According to the Cheetah Mobile Security Research Lab, Chinese hackers are making a whopping $500,000 a day from a group of smartphone trojans dubbed “Hummer.” In just the first half of 2016, Hummer was being installed on 1.4 million devices a day. In China alone there were around 63,000 being infected on a daily basis. These numbers are staggering, and security researchers are claiming that Hummer could be the largest mobile malware family ever.
Cheetah Mobile estimates that the “developer” could make five cents a download, getting the $500,000 estimate.
Taking a look at the graph, the Hummer infection base has grown significantly since 2015 with its peak being in April of this year.
When a device is infected with the Hummer trojan, it will root the device without the user’s consent and and gain root privileges. Hummer may then proceed to pop up ads on the device and install unwanted apps, including malware. Since this trojan buries itself so deep into the system, resetting the phone will not get rid of it.
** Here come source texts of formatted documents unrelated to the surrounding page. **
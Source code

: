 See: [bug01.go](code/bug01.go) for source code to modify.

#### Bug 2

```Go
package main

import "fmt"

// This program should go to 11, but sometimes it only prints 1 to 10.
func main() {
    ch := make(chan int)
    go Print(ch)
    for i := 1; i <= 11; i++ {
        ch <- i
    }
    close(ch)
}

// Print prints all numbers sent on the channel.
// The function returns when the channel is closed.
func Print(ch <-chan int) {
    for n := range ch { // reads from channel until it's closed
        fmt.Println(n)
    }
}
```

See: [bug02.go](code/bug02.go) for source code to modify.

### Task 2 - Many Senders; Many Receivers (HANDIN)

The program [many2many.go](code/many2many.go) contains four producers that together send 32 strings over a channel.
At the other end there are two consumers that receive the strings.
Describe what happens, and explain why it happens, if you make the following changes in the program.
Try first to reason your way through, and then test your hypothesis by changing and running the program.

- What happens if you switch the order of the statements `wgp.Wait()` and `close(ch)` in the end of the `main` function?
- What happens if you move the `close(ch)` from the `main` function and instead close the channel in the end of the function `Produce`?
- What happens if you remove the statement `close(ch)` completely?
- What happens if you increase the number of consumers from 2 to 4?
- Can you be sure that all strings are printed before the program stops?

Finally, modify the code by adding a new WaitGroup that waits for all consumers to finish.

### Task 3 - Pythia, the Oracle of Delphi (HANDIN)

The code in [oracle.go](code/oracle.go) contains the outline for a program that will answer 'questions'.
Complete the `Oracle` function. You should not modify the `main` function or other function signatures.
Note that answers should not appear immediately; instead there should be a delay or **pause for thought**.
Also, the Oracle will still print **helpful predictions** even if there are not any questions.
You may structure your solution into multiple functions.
Cheetah Mobile started looking into where Hummer came from and found some interesting results. The Hummer family used 12 domain names to update the trojan and issue promotion orders. These trojans have as many as 18 different root methods. In a test, a Hummer trojan accessed the network 10,000 times and downloaded over 200 APKs in just a few hours. This used 2 GB of network data in the process.
There are a few ways to deal with Hummer. Cheetah Mobile updated their anti-virus apps to help prevent it from being installed and making itself comfortable. The company also released Stubborn Trojan Killer on the Google Play Store, which will then try to get rid of Hummer for you. You can also reflash your phone if everything else fails, which also isn’t too hard.
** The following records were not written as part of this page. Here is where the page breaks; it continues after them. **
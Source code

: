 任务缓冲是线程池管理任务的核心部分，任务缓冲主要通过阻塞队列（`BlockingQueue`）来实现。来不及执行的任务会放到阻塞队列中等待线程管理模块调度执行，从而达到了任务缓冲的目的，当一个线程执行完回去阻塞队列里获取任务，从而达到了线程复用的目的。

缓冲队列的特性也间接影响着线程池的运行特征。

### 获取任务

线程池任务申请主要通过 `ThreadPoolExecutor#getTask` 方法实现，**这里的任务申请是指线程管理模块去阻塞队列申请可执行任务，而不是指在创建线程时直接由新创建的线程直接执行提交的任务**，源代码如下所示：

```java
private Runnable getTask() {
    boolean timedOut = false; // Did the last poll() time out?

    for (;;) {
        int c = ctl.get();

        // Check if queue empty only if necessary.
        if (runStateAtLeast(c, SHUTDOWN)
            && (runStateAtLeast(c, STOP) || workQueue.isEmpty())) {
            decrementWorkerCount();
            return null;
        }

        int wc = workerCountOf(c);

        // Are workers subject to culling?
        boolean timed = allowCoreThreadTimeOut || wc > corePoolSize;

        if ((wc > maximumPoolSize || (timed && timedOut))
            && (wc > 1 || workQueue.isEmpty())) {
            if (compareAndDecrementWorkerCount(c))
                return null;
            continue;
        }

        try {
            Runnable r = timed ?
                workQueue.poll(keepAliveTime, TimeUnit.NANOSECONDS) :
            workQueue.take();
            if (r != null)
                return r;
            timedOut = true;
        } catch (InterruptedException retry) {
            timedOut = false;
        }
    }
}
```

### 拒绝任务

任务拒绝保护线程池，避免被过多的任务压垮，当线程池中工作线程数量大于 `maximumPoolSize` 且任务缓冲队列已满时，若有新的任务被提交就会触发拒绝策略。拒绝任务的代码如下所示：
Malware like Hummer is one of the biggest reasons to avoid installing applications from outside the Google Play Store or sources that are absolutely trustworthy. Third party app stores, even legitimate ones, may lack the stringent security measures that Google deploys to minimize the impact of malware. It’s no surprise that mobile malware is rampant especially in China and other countries where alternative app stores – and app piracy – proliferate.